Today, we are happy to bring you our conversation with Cynthia A. Kierner, author of The Tory's Wife: A Woman and Her Family in Revolutionary America.
What inspired you to write this book?
I've read lots of women's writing from the revolutionary era. Jane Spurgin—the subject of my book—was one of very few women who were outspoken, publicly, about claiming what she called a citizen's "common rights."
Jane supported the Revolution, though her husband, William, was a Tory who fought for the king. After the war was over, she submitted three increasingly strongly- worded petitions to the state legislature to recover property that her family lost because of William's Toryism. I first found those three documents in North Carolina's state archives in the 1990s and have wanted to figure out the rest of her story ever since.
What did you learn and what are you hoping readers will learn from your book?
Two main things, really.
First, the Revolution was a brutal civil war that could not only pit brother against brother (as the saying goes), but also wife against husband.
Second, that the Spurgins' family story was a particularly extreme example of the perhaps surprisingly common disconnect between prescription and reality. Most people believed that wives' political loyalties—if they had any—would follow their husbands'. Revolutionary-era laws stipulated that Tories would be banished and that (because divorce was legally impossible) people married for life. The Spurgins defied all these truisms and more. An assertive and independent Jane became a property owner. In her own right. William stayed in North Carolina until 1790, and then (while Jane was still alive) began a new family in Canada.
What surprised you the most in the process of writing your book?

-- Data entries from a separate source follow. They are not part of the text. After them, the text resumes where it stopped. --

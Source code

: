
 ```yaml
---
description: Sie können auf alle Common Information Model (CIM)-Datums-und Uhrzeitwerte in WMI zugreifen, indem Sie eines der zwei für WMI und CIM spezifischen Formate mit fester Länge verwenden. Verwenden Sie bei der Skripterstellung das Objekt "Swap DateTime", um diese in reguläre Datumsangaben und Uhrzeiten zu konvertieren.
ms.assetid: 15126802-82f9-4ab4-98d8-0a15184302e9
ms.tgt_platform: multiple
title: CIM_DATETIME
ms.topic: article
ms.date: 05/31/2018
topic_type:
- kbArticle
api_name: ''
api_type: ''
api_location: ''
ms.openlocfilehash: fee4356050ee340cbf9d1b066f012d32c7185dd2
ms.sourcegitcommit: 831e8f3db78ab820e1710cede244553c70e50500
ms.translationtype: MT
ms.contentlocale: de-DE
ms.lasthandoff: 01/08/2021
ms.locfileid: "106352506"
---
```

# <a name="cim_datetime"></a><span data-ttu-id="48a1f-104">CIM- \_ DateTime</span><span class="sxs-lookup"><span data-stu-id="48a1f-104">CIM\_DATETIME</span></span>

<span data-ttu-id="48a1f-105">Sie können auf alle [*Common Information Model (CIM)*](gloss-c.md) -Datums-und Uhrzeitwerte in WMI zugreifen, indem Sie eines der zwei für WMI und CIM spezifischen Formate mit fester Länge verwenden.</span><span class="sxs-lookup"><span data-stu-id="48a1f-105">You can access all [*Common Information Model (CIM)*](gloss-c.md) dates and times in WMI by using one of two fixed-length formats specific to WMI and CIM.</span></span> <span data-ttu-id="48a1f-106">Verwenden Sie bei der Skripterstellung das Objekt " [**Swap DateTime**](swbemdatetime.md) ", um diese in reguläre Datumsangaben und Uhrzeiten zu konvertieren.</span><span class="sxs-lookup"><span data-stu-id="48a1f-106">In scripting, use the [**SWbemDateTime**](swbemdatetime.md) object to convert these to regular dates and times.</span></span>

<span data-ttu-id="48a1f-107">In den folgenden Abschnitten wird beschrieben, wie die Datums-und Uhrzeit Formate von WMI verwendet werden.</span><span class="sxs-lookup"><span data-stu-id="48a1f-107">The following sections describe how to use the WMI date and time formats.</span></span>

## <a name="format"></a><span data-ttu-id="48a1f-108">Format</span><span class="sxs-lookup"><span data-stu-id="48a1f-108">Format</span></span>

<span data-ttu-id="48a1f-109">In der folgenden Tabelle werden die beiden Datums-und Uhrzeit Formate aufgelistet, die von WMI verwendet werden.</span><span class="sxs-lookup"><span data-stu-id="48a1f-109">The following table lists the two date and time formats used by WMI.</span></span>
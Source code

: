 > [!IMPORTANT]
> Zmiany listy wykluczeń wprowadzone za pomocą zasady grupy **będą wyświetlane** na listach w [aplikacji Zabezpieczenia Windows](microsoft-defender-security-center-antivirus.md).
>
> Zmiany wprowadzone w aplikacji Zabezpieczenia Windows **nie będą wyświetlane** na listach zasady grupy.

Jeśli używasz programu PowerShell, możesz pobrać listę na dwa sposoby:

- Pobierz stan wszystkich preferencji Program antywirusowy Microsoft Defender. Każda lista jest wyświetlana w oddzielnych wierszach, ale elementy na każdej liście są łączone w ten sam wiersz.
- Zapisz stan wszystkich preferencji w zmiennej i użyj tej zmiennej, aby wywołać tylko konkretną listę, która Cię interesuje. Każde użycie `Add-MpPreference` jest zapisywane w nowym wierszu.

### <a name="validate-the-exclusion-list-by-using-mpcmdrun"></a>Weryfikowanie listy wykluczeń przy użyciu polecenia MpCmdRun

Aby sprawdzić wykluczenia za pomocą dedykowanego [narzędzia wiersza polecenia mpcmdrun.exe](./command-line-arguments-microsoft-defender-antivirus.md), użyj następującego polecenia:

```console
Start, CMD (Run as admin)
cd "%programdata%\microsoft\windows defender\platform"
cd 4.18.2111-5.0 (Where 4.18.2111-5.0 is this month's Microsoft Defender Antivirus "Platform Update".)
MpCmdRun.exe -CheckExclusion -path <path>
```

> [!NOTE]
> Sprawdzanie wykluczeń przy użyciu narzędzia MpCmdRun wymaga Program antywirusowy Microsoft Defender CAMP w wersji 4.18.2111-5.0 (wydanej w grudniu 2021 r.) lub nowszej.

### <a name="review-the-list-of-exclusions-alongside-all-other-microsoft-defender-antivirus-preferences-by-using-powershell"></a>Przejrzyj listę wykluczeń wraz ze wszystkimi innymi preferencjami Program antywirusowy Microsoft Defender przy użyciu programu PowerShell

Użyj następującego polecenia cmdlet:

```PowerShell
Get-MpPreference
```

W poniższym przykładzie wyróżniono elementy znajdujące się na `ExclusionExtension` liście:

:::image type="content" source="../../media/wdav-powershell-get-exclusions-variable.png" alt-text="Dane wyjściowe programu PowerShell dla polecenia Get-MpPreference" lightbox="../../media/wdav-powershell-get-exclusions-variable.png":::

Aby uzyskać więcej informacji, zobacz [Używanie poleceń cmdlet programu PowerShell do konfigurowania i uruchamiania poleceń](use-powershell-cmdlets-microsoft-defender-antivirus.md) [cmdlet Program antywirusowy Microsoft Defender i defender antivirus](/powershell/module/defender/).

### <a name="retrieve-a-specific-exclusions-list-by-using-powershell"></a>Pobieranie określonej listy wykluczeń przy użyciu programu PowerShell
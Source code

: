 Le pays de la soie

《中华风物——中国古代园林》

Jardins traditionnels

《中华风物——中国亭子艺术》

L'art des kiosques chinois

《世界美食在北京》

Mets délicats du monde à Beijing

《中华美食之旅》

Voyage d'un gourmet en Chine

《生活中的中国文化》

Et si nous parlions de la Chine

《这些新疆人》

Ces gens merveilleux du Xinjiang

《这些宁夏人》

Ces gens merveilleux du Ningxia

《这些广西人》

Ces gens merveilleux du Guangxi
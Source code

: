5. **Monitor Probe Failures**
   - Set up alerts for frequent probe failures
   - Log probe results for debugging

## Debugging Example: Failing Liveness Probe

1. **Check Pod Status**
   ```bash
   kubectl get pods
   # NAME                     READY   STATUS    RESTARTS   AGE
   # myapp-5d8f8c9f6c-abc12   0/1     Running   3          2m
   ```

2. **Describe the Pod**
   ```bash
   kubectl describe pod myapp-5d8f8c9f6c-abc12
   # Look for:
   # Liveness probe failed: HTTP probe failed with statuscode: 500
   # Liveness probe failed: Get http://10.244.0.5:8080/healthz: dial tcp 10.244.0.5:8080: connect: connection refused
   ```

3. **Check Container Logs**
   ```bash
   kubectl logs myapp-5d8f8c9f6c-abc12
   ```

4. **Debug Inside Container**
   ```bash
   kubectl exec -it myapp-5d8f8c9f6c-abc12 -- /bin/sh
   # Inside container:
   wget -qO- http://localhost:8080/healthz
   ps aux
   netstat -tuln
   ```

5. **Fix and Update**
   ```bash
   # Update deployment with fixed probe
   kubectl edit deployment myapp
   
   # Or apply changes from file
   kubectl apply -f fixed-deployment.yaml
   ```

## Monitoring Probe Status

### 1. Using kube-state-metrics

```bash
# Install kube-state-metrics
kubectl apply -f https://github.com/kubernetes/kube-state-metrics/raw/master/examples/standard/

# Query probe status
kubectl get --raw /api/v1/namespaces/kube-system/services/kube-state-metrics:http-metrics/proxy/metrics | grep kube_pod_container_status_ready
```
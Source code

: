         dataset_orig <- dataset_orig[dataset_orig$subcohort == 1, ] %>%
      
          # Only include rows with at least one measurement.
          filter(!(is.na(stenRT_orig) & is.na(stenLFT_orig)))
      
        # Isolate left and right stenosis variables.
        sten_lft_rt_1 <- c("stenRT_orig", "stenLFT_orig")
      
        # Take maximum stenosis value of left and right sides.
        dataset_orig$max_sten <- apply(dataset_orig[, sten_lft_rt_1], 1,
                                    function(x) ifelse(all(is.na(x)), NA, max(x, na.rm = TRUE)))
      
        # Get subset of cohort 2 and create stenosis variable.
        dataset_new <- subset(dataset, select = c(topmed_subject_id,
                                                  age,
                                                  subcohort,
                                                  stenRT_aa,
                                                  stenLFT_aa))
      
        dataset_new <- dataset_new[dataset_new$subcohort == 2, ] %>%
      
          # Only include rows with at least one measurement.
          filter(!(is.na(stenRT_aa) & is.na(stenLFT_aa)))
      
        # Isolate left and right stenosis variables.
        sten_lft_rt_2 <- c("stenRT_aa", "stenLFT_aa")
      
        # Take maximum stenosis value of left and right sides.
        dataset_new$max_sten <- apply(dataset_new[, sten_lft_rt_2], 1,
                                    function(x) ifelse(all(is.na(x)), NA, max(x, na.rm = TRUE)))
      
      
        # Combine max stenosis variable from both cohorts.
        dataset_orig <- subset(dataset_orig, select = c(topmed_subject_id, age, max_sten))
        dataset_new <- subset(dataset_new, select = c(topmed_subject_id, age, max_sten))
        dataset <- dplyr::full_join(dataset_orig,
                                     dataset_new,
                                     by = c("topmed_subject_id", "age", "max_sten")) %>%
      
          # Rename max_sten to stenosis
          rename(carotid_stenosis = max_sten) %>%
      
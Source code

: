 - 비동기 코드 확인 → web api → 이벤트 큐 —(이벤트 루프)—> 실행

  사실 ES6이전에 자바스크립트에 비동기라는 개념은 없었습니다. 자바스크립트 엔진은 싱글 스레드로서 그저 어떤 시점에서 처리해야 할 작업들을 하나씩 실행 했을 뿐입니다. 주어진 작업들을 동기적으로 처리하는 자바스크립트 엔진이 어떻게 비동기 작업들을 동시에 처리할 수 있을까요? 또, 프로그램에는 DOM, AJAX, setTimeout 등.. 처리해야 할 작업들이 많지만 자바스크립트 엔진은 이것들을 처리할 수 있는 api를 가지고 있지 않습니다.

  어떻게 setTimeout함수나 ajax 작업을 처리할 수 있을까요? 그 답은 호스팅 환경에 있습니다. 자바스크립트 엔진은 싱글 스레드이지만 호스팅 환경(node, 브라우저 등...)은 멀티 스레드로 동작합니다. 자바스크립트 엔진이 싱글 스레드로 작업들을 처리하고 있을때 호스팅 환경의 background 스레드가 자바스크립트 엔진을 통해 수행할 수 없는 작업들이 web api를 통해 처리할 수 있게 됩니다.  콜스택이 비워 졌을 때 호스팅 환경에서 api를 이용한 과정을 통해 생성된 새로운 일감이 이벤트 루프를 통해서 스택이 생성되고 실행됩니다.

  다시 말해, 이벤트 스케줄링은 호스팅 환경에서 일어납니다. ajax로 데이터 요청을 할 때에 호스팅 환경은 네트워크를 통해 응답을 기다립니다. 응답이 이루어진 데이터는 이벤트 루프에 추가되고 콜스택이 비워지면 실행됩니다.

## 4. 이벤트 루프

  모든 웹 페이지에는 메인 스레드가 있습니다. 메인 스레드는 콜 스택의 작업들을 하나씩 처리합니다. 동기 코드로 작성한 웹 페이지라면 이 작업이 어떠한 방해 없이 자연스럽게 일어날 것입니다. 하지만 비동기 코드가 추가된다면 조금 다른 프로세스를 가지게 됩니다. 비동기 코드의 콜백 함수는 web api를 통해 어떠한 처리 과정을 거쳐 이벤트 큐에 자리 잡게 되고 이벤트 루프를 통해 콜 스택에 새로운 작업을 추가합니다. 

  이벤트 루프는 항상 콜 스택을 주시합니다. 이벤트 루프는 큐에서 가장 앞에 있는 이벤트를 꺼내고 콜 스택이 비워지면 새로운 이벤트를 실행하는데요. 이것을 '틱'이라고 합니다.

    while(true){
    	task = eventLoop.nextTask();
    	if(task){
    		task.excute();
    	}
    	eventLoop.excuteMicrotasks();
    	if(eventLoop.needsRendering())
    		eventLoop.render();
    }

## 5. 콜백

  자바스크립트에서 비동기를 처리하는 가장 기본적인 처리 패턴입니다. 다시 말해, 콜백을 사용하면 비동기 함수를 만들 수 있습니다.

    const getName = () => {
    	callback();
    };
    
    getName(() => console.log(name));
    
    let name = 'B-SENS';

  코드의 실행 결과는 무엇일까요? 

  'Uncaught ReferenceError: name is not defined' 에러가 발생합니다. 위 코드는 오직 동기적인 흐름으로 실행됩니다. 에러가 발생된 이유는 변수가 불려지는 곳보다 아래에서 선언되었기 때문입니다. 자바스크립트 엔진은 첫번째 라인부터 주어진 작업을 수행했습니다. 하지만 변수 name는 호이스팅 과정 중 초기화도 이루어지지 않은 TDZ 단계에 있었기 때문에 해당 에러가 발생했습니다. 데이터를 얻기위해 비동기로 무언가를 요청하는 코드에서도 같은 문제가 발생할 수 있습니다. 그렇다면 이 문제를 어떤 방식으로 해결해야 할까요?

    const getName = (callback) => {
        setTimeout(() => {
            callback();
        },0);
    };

The incredible usefulness of early nineteenth-century local histories for uncovering stories of hardship and violence away from the famous battlefields and military encampments, especially in the Carolina backcountry, where the War for Independence was fought out mostly between local people—Whigs and Tories—especially before the 1780s. These early historians drew heavily on interviews with elderly people who had experienced the war, mostly as civilians, and whose testimony makes clear that wartime violence pervaded many communities, despite the absence of formally constituted armies and named battles. These oral histories help us to understand the war as most people at the time would have seen it: less as a series of pivotal military engagements than as a grueling challenge of everyday life.
What’s your favorite anecdote from your book?
My favorite anecdote comes from an early history of the war in North Carolina by Eli Washington Caruthers. Someone told Caruthers that Jane Spurgin had opened her home to General Nathanael Greene, the American commander, and offered her son's services as a scout in 1781. Caruthers's informant also remembered that Jane was "as true a Whig as her husband was a Tory". For my project, it was essential that Caruthers found someone who remembered Jane's commitment to the Revolution and that he included their testimony in his book. Oddly, no one else ever did anything to publicize or commemorate Jane's patriotism. My guess is that many other women took bold political stances only to have their actions erased from history by future generations.
What’s next?
I have two more women's history projects in the works, at opposite ends of the chronological arc of U.S. history. One is a twentieth-century biography tentatively titled "Mother of the Mets: The Life and Times of Joan Whitney Payson." The other is a group biography of the women who staged a fairly famous procession to welcome George Washington when he passed through Trenton, New Jersey, in 1789, en route to assuming the presidency in New York City. Currier and Ives, among others, produced visual representations of the "Ladies of Trenton," and I'm interested in both the women themselves and how they were portrayed and remembered in the nineteenth and twentieth centuries.